The Demand Response Subcommittee developed several price responsive demand proposals, which would revise price responsive demand rules to better conform with the capacity performance market structure.
The PJM proposal received 83 percent of the vote, and Package C, which is nearly identical to the PJM proposal, received 62 percent of the vote. A third proposal, from Monitoring Analytics, PJM’s independent market monitor, did not achieve the minimum vote required (50 percent) to move forward and therefore will not be present for voting at the Markets & Reliability Committee meeting Dec. 7.
The PJM proposal leverages some of the demand response rules that were updated for capacity performance for PRD (i.e., load reduction from supply or demand side is still a load reduction and required in summer and winter).
Package C is the same as the PJM proposal, but the trigger used to assess penalties is only a performance assessment interval (formerly the performance assessment hour), while the PJM proposal uses the combination of both the performance assessment interval and the locational marginal price greater than the PRD energy curve.
Some key demand response rules were updated with the implementation of Capacity Performance, but PRD rules were not reviewed or updated because no market participant was using PRD at that time. Price responsive demand is the ability of consumers to control their capacity costs by changing their electricity use in response to wholesale energy prices.
Stakeholders also approved the amended charter for the new Distributed Energy Resources Subcommittee. Members have been working on DER issues through special sessions of the MIC. The revised charter, which garnered 92 percent of the vote, included stakeholder language on state/local jurisdictional agency standards and protocols to ensure safety and reliability. This charter will go to the Dec. 7 MRC for further voting.
Brian Chmielewski, senior analyst – Market Simulation, presented a first read of multiple proposals to address the modeling, performance and surplus allocation of financial transmission rights. The discussion and proposed solutions for the three issues have been worked in special sessions of the MIC.
The first proposal considers modeling enhancements for future transmission expansions. Current long-term FTR modeling practices do not account for future transmission system upgrades; future upgrades can have significant impacts on congestion revenue. Much of the discussion centered on the modeling methodology for low-frequency, high-impact upgrades (pages 7-14). Low-frequency, high-impact focuses the scope of the power flow study to only future upgrades with significant impacts on congestion.
Stakeholders discussed two working issues at length – market path/interface pricing point alignment and transmission penalty factors, including interests, design components and proposed solutions.
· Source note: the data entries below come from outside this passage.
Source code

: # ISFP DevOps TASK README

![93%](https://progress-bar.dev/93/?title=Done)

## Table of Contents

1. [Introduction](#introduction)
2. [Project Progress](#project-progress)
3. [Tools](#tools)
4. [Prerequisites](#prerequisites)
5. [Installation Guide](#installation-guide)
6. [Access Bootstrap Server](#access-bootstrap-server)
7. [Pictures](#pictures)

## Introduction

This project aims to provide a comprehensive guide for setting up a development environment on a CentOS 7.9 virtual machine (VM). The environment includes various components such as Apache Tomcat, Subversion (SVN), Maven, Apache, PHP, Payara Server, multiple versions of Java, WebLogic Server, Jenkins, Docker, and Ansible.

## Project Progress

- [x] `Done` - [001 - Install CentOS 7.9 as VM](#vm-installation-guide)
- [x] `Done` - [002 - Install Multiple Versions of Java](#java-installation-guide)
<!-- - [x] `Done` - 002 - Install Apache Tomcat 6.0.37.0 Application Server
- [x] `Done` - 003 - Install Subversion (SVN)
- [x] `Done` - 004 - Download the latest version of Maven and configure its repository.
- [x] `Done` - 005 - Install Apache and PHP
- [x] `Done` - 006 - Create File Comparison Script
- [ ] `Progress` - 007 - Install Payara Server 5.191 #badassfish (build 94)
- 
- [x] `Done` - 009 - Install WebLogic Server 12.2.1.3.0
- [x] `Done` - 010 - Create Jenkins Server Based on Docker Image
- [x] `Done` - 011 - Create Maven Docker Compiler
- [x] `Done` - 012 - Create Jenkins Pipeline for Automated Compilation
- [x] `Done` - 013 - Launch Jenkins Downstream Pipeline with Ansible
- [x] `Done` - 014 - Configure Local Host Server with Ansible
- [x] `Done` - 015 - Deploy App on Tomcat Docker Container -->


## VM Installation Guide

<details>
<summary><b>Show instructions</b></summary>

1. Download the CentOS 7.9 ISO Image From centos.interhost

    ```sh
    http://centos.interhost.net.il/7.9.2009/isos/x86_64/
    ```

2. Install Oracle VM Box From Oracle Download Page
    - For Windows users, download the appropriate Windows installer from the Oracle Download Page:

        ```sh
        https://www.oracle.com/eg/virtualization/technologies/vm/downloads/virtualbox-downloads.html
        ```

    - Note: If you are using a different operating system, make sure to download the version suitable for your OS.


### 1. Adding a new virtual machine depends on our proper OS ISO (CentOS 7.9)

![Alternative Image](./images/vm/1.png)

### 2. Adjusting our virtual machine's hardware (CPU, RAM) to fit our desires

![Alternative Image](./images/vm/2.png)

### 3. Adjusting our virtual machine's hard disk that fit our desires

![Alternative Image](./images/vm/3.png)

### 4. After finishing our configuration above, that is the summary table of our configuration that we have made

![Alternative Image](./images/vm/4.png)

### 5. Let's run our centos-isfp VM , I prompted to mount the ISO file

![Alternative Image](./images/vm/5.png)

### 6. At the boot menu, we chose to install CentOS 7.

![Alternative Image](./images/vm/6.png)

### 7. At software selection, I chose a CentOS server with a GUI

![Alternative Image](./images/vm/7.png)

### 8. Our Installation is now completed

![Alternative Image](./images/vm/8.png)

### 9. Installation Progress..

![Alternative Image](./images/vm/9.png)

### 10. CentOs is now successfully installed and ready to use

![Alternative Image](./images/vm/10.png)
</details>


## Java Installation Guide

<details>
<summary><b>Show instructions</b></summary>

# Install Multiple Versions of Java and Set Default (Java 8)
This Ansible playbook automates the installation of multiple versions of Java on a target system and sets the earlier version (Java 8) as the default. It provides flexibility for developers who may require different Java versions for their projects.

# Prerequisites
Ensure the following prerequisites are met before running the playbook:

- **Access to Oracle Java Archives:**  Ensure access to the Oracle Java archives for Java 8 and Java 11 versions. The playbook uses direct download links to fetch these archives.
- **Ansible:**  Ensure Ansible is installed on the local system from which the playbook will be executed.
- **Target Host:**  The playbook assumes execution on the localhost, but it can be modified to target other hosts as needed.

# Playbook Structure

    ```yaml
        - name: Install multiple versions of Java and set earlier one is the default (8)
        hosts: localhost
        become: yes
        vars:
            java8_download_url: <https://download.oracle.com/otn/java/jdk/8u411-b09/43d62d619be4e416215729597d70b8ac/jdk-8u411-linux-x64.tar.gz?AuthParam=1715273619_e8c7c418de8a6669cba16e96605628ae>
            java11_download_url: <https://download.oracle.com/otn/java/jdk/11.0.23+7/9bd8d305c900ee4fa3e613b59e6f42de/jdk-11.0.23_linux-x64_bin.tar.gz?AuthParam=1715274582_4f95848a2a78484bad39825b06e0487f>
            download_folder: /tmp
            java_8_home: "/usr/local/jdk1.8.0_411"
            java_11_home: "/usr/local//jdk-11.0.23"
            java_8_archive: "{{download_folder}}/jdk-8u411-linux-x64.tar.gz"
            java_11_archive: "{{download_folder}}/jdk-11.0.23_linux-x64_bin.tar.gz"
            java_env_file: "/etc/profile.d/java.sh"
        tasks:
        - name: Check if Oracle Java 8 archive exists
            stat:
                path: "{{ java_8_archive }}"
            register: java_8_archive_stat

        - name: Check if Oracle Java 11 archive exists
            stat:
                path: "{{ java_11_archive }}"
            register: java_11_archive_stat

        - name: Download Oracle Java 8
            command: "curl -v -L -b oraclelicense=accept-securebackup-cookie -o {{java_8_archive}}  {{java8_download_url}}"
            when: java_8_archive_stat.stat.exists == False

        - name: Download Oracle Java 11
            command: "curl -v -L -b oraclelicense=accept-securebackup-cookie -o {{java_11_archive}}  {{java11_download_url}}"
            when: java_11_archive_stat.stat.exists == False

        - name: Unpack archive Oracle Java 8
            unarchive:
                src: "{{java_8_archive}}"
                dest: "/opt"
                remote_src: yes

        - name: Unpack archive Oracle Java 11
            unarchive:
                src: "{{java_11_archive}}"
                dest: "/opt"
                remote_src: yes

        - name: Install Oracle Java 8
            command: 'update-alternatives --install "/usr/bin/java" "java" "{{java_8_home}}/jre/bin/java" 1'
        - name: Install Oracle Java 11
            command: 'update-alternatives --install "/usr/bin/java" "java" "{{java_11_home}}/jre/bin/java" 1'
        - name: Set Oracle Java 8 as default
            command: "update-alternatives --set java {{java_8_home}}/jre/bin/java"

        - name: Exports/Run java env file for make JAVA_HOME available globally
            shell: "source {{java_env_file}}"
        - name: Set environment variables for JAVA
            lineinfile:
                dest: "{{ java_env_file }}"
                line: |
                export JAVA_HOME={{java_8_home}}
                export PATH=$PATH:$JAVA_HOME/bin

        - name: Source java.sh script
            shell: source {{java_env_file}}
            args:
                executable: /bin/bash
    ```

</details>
Stakeholders are encouraged to review and add to all parts of the matrices.
Other Committee Business
- Financial transmission rights credit requirements for transmission upgrades
- Revisions to Manuals 11, 18, 27, 28 and 29 (implementation of five-minute settlements)
- Stakeholder problem statement and issue charge to address the aggregation of summer and winter demand response megawatts for the capacity performance annual requirement
- Interregional coordination activity
- Gas pipeline contingencies
- Market operations price transparency (from special sessions of the MIC)
- Net energy injections
- Security changes to the Account Manager tool
- The Dec. 13, MIC will end by 1 p.m. to allow the new Summer-Only Demand Response Senior Task Force to conduct its first meeting in the afternoon.